[To do]: Below are several entries. Transcribe exactly those lines that fall from the one with "- [ ] (R) Enhancement" through the one with "- [ ] e2e Tests", end lines included.
□ □ □ □ □ □ □
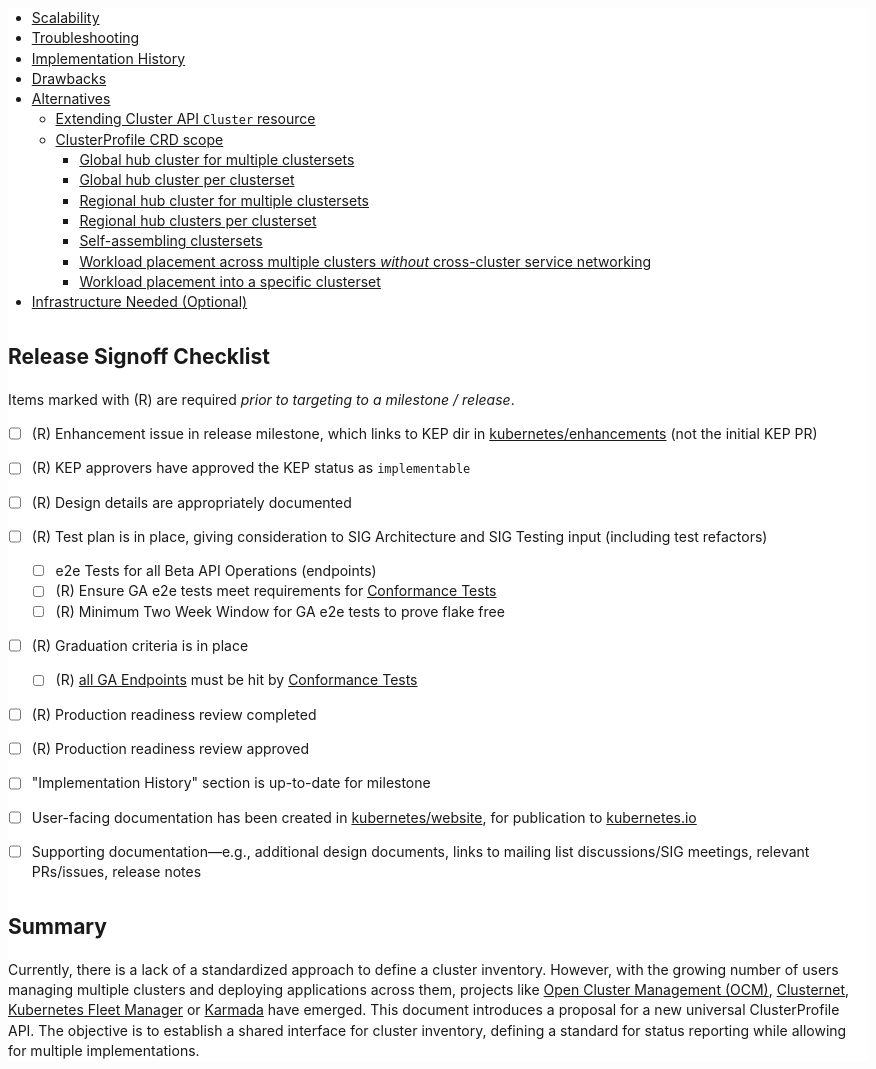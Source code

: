   - [Scalability](#scalability)
  - [Troubleshooting](#troubleshooting)
- [Implementation History](#implementation-history)
- [Drawbacks](#drawbacks)
- [Alternatives](#alternatives)
  - [Extending Cluster API <code>Cluster</code> resource](#extending-cluster-api-cluster-resource)
  - [ClusterProfile CRD scope](#clusterprofile-crd-scope)
    - [Global hub cluster for multiple clustersets](#global-hub-cluster-for-multiple-clustersets)
    - [Global hub cluster per clusterset](#global-hub-cluster-per-clusterset)
    - [Regional hub cluster for multiple clustersets](#regional-hub-cluster-for-multiple-clustersets)
    - [Regional hub clusters per clusterset](#regional-hub-clusters-per-clusterset)
    - [Self-assembling clustersets](#self-assembling-clustersets)
    - [Workload placement across multiple clusters <em>without</em> cross-cluster service networking](#workload-placement-across-multiple-clusters-without-cross-cluster-service-networking)
    - [Workload placement into a specific clusterset](#workload-placement-into-a-specific-clusterset)
- [Infrastructure Needed (Optional)](#infrastructure-needed-optional)


## Release Signoff Checklist



Items marked with (R) are required *prior to targeting to a milestone / release*.

- [ ] (R) Enhancement issue in release milestone, which links to KEP dir in [kubernetes/enhancements] (not the initial KEP PR)
- [ ] (R) KEP approvers have approved the KEP status as `implementable`
- [ ] (R) Design details are appropriately documented
- [ ] (R) Test plan is in place, giving consideration to SIG Architecture and SIG Testing input (including test refactors)
  - [ ] e2e Tests for all Beta API Operations (endpoints)
  - [ ] (R) Ensure GA e2e tests meet requirements for [Conformance Tests](https://github.com/kubernetes/community/blob/master/contributors/devel/sig-architecture/conformance-tests.md)
  - [ ] (R) Minimum Two Week Window for GA e2e tests to prove flake free
- [ ] (R) Graduation criteria is in place
  - [ ] (R) [all GA Endpoints](https://github.com/kubernetes/community/pull/1806) must be hit by [Conformance Tests](https://github.com/kubernetes/community/blob/master/contributors/devel/sig-architecture/conformance-tests.md) 
- [ ] (R) Production readiness review completed
- [ ] (R) Production readiness review approved
- [ ] "Implementation History" section is up-to-date for milestone
- [ ] User-facing documentation has been created in [kubernetes/website], for publication to [kubernetes.io]
- [ ] Supporting documentation—e.g., additional design documents, links to mailing list discussions/SIG meetings, relevant PRs/issues, release notes



[kubernetes.io]: https://kubernetes.io/
[kubernetes/enhancements]: https://git.k8s.io/enhancements
[kubernetes/kubernetes]: https://git.k8s.io/kubernetes
[kubernetes/website]: https://git.k8s.io/website

## Summary



Currently, there is a lack of a standardized approach to define a
cluster inventory. However, with the growing number of users managing
multiple clusters and deploying applications across them, projects like
[Open Cluster Management (OCM)](https://open-cluster-management.io/),
[Clusternet](https://clusternet.io/), [Kubernetes Fleet Manager](https://github.com/Azure/fleet) or [Karmada](https://karmada.io/)
have emerged. This document introduces a proposal for a new universal
ClusterProfile API. The objective is to establish a shared interface
for cluster inventory, defining a standard for status reporting while
allowing for multiple implementations.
□ □ □ □ □ □ □
[Answer to this problem]:
- [ ] (R) Enhancement issue in release milestone, which links to KEP dir in [kubernetes/enhancements] (not the initial KEP PR)
- [ ] (R) KEP approvers have approved the KEP status as `implementable`
- [ ] (R) Design details are appropriately documented
- [ ] (R) Test plan is in place, giving consideration to SIG Architecture and SIG Testing input (including test refactors)
  - [ ] e2e Tests for all Beta API Operations (endpoints)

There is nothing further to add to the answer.